(Pictures paired with source code)
__________

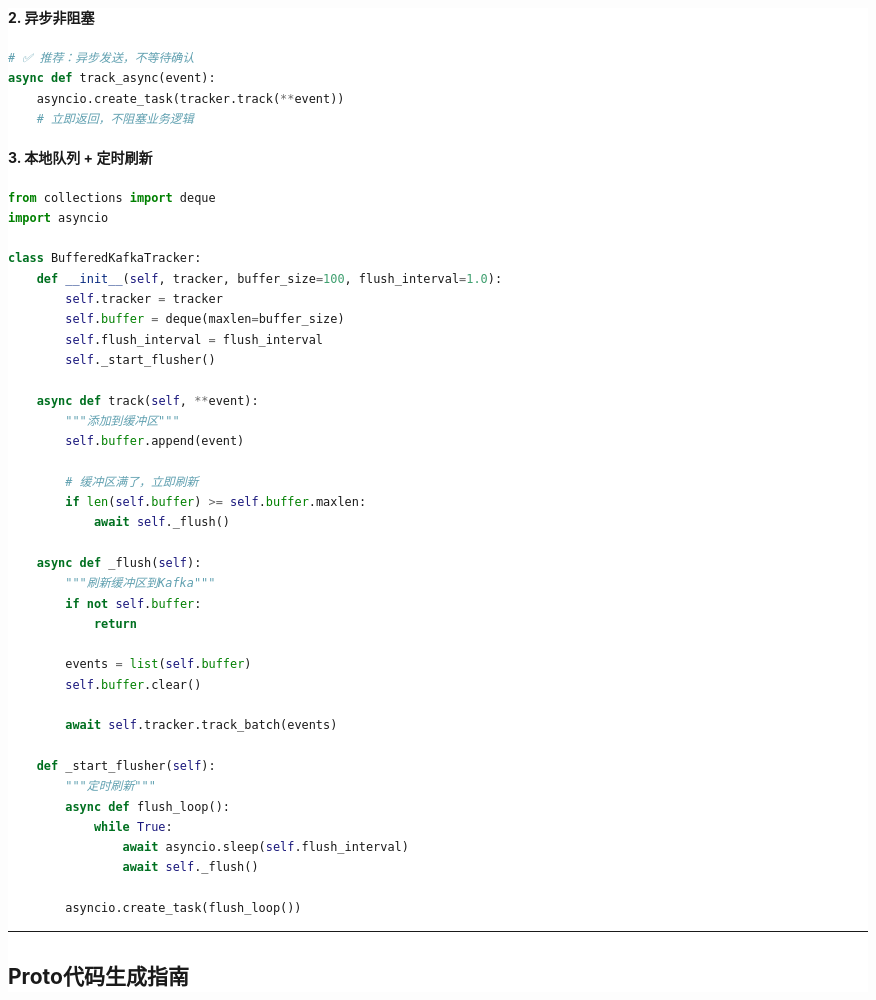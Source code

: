 #### 2. 异步非阻塞

```python
# ✅ 推荐：异步发送，不等待确认
async def track_async(event):
    asyncio.create_task(tracker.track(**event))
    # 立即返回，不阻塞业务逻辑
```

#### 3. 本地队列 + 定时刷新

```python
from collections import deque
import asyncio

class BufferedKafkaTracker:
    def __init__(self, tracker, buffer_size=100, flush_interval=1.0):
        self.tracker = tracker
        self.buffer = deque(maxlen=buffer_size)
        self.flush_interval = flush_interval
        self._start_flusher()
    
    async def track(self, **event):
        """添加到缓冲区"""
        self.buffer.append(event)
        
        # 缓冲区满了，立即刷新
        if len(self.buffer) >= self.buffer.maxlen:
            await self._flush()
    
    async def _flush(self):
        """刷新缓冲区到Kafka"""
        if not self.buffer:
            return
        
        events = list(self.buffer)
        self.buffer.clear()
        
        await self.tracker.track_batch(events)
    
    def _start_flusher(self):
        """定时刷新"""
        async def flush_loop():
            while True:
                await asyncio.sleep(self.flush_interval)
                await self._flush()
        
        asyncio.create_task(flush_loop())
```

---

## Proto代码生成指南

__________

(What you have to do) Write out every entry above exactly as it stands, minus the pictures.

(Reply to the task)
Source code

: #### 2. 异步非阻塞

```python
# ✅ 推荐：异步发送，不等待确认
async def track_async(event):
    asyncio.create_task(tracker.track(**event))
    # 立即返回，不阻塞业务逻辑
```

#### 3. 本地队列 + 定时刷新

```python
from collections import deque
import asyncio

class BufferedKafkaTracker:
    def __init__(self, tracker, buffer_size=100, flush_interval=1.0):
        self.tracker = tracker
        self.buffer = deque(maxlen=buffer_size)
        self.flush_interval = flush_interval
        self._start_flusher()
    
    async def track(self, **event):
        """添加到缓冲区"""
        self.buffer.append(event)
        
        # 缓冲区满了，立即刷新
        if len(self.buffer) >= self.buffer.maxlen:
            await self._flush()
    
    async def _flush(self):
        """刷新缓冲区到Kafka"""
        if not self.buffer:
            return
        
        events = list(self.buffer)
        self.buffer.clear()
        
        await self.tracker.track_batch(events)
    
    def _start_flusher(self):
        """定时刷新"""
        async def flush_loop():
            while True:
                await asyncio.sleep(self.flush_interval)
                await self._flush()
        
        asyncio.create_task(flush_loop())
```

---

## Proto代码生成指南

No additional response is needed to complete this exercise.